2.4 Grab files names using patterns with globbing wildcards

Wildcard Description
? Matches one position: x? matches x1 but not x10.
* Matches multiple positions: x* matches x1 and x10.
{} Perform expansion of all values. Use multiple for Cartesian product; e.g. echo {1,2}{3,4} returns 13 14 23 24. Use {x..y..i} to go from x to y with increment i.

2.5 Useful misc. shell commands

Command Description Example
spellcheck Analyze shell scripts for errors and bugs. spellcheck script.sh
tldr Get concise help pages (with examples!). tldr [command]
find Find files recursively in a folder. find [dir] -name '[filename|*.ext]'

find can also process the results:

# Delete all files with .tmp extension
find . -name '*.tmp' -exec rm {} \;

2.6 Alternatives to find with extra functionality

Command Benefit
fd Modernized implementation with simpler syntax.
locate Faster lookup via file indexing (updated by updatedb).
grep Search the content of files.
rg (ripgrep) Faster, modernized grep.
rga Use rg on PDFs, and other documents.

2.7 Use history to avoid re-typing commands

Command Description
history Returns all commands that you ran.
history [n] Returns the last n commands.
history | rg [search term] Searches through commands.
<ctrl>-r Built-in search.<ctrl>-r to cycle through entries and <ctrl>-c to cancel the search.

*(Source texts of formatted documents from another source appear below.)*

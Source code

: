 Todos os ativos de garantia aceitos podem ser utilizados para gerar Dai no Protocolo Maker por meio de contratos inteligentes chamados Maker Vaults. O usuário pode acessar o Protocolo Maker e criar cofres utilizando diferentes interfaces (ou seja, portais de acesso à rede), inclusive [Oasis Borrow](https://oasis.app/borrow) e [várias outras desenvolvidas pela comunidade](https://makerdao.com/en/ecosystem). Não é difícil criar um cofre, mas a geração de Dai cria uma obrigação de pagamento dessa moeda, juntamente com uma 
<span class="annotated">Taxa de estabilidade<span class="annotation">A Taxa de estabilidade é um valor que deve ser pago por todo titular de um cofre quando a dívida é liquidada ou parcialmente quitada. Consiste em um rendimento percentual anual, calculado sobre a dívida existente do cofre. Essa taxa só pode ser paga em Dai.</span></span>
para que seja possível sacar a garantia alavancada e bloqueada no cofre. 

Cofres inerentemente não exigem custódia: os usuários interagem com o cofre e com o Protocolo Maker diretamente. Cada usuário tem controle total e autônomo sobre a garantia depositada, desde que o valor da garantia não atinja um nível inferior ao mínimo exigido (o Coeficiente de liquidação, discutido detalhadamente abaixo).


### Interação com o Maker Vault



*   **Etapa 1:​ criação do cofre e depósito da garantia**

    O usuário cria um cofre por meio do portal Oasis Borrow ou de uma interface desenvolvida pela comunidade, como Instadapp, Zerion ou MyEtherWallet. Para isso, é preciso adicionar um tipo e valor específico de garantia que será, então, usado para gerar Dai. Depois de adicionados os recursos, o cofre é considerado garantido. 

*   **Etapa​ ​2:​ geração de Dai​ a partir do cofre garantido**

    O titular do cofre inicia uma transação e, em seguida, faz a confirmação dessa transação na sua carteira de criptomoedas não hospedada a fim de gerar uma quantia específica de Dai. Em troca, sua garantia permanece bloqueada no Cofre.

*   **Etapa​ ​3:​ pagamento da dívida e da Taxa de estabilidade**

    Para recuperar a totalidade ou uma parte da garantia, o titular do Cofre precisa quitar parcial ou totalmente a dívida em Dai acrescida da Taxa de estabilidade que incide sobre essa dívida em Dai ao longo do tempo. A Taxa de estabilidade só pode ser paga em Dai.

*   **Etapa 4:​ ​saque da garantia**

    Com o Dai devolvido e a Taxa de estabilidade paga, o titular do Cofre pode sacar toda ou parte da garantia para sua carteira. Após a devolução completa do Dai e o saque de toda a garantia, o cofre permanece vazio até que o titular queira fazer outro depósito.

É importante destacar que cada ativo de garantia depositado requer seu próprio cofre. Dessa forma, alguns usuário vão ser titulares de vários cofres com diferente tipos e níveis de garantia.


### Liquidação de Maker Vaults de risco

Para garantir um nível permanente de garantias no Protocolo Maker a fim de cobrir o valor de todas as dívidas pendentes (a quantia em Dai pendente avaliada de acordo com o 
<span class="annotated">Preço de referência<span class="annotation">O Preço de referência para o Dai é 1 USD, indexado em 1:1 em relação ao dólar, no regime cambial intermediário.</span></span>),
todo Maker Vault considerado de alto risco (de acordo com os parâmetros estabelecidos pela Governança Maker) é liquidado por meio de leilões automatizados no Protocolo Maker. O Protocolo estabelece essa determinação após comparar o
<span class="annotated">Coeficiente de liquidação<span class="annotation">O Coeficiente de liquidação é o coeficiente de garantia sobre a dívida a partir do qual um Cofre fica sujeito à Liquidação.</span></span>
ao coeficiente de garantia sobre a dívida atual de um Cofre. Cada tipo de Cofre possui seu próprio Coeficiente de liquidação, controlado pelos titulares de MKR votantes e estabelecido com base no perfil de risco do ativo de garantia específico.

You can improve <ctrl>-r by incorporating fzf to add fuzzy matching. Learn how with this command:

cat $(rg README <(apt show fzf) | cut -d ' ' -f 3)

Hopefully it makes sense to you based on what you’ve read so far!

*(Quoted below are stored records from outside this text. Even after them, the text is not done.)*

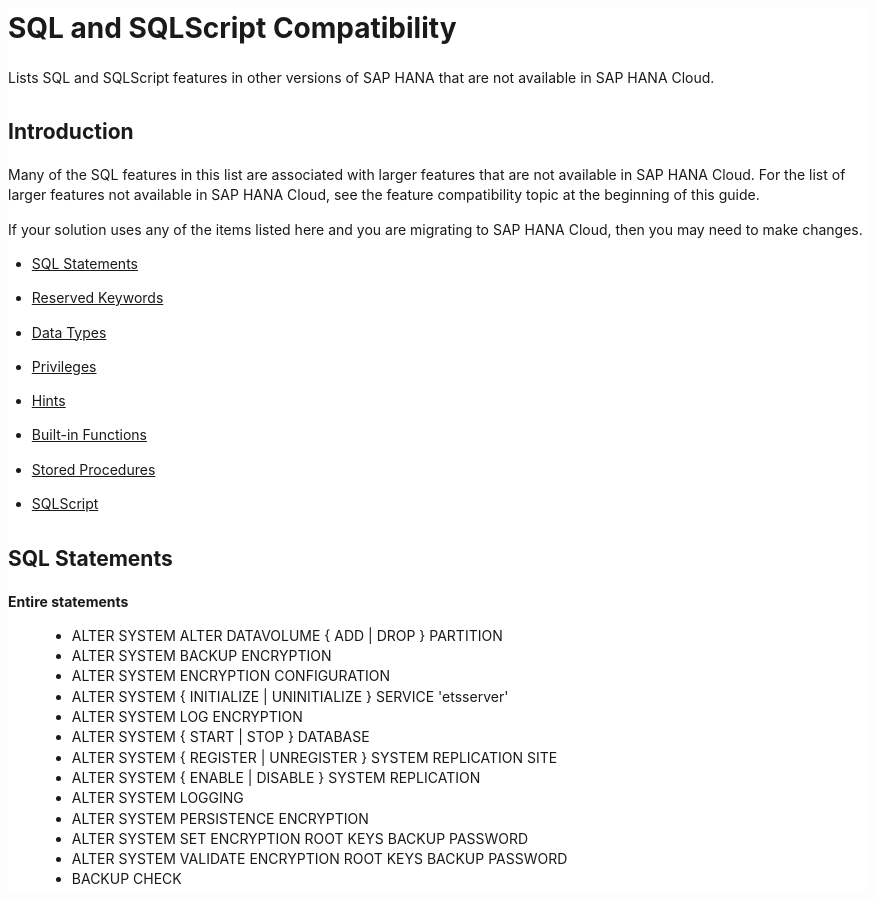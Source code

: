 

# SQL and SQLScript Compatibility

Lists SQL and SQLScript features in other versions of SAP HANA that are not available in SAP HANA Cloud.



## Introduction

Many of the SQL features in this list are associated with larger features that are not available in SAP HANA Cloud. For the list of larger features not available in SAP HANA Cloud, see the feature compatibility topic at the beginning of this guide.

If your solution uses any of the items listed here and you are migrating to SAP HANA Cloud, then you may need to make changes.

-   [SQL Statements](sql-and-sqlscript-compatibility-876337f.md#loio876337f374c043b8b00d08a14a109352__compatibility_guide_unavailable_sql)

-   [Reserved Keywords](sql-and-sqlscript-compatibility-876337f.md#loio876337f374c043b8b00d08a14a109352__compatibility_guide_reserved_keywords)

-   [Data Types](sql-and-sqlscript-compatibility-876337f.md#loio876337f374c043b8b00d08a14a109352__compatibility_guide_unavailable_data_types)

-   [Privileges](sql-and-sqlscript-compatibility-876337f.md#loio876337f374c043b8b00d08a14a109352__compatibility_guide_unavailable_privileges)

-   [Hints](sql-and-sqlscript-compatibility-876337f.md#loio876337f374c043b8b00d08a14a109352__compatibility_guide_unavailable_hints)

-   [Built-in Functions](sql-and-sqlscript-compatibility-876337f.md#loio876337f374c043b8b00d08a14a109352__compatibility_guide_unavailable_functions)

-   [Stored Procedures](sql-and-sqlscript-compatibility-876337f.md#loio876337f374c043b8b00d08a14a109352__compatibility_guide_unavailable_procedures)

-   [SQLScript](sql-and-sqlscript-compatibility-876337f.md#loio876337f374c043b8b00d08a14a109352__compatibility_guide_unavailable_sqlscript)




<a name="loio876337f374c043b8b00d08a14a109352__compatibility_guide_unavailable_sql"/>

## SQL Statements


<dl>
<dt><b>

Entire statements

</b></dt>
<dd>

-   ALTER SYSTEM ALTER DATAVOLUME \{ ADD | DROP \} PARTITION
-   ALTER SYSTEM BACKUP ENCRYPTION
-   ALTER SYSTEM ENCRYPTION CONFIGURATION
-   ALTER SYSTEM \{ INITIALIZE | UNINITIALIZE \} SERVICE 'etsserver'
-   ALTER SYSTEM LOG ENCRYPTION
-   ALTER SYSTEM \{ START | STOP \} DATABASE
-   ALTER SYSTEM \{ REGISTER | UNREGISTER \} SYSTEM REPLICATION SITE
-   ALTER SYSTEM \{ ENABLE | DISABLE \} SYSTEM REPLICATION
-   ALTER SYSTEM LOGGING
-   ALTER SYSTEM PERSISTENCE ENCRYPTION
-   ALTER SYSTEM SET ENCRYPTION ROOT KEYS BACKUP PASSWORD
-   ALTER SYSTEM VALIDATE ENCRYPTION ROOT KEYS BACKUP PASSWORD
-   BACKUP CHECK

2.8 Directory navigation commands

Command Description
tree Basic tree visualizer.
broot Nicer tree UI.
nnn Mac-style explorer.
less Break long text into pages.

3 Editors (Vim)

3.1 Vim operates in different modes

Mode How to enter
NORMAL <esc>
INSERT i
REPLACE R
VISUAL v
V-LINE <shift>-v
V-BLOCK <ctrl>-v
COMMAND-LINE :

3.2 Movement around using keyboard shortcuts

Command Description
j/k Down/up.
h/l Left/right.
w Next word.
b/e Beginning/end of word.
0/$/^ Move to beginning/end/first non-empty character of line.
gg/G Beginning/end of file.
H/M/L Top/middle/bottom of screen.
<ctrl>-u/d Page up/down.
[number]G Go to line.
% Go to corresponding parenthesis, bracket, etc.
f/F Find a character forward/backward. Navigate back and forth with ,/;.
t/T Like find but up until the character instead of on it.

You can do a lot of the movement commands n times, e.g. [n]w to go forward n words.

3.3 Edit text efficiently with commands

Command Description
a Append to current position.
A Append to end of current line.
r Replace one character.
R REPLACE mode.
d Delete.
c Delete movement and switch to insert mode.
x/X Delete a character forwards/backwards.
s Delete a character and switch to insert mode.
S Delete a line and switch to insert mode.

Editing commands can modified via movement commands, e.g. dw will delete a word, and d[n]w will delete n words.

Quickly duplicate a line with yy p.

3.4 Modifiers select text within blocks

Modifier Description
a Around.
i Inner.

Modifiers change the meaning of a command.

So ci( will delete the contents inside a pair of parentheses, while ca( will include the parentheses.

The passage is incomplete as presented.